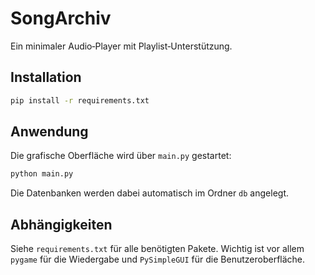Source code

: # SongArchiv

Ein minimaler Audio‑Player mit Playlist‑Unterstützung.

## Installation

```bash
pip install -r requirements.txt
```

## Anwendung

Die grafische Oberfläche wird über `main.py` gestartet:

```bash
python main.py
```

Die Datenbanken werden dabei automatisch im Ordner `db` angelegt.

## Abhängigkeiten

Siehe `requirements.txt` für alle benötigten Pakete. Wichtig ist vor allem `pygame` für die Wiedergabe und `PySimpleGUI` für die Benutzeroberfläche.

EXERCISE DESCRIPTION | Only the number is needed here: how many lines in the data contain "requirements"?

OUTPUT OF THE TASK | 2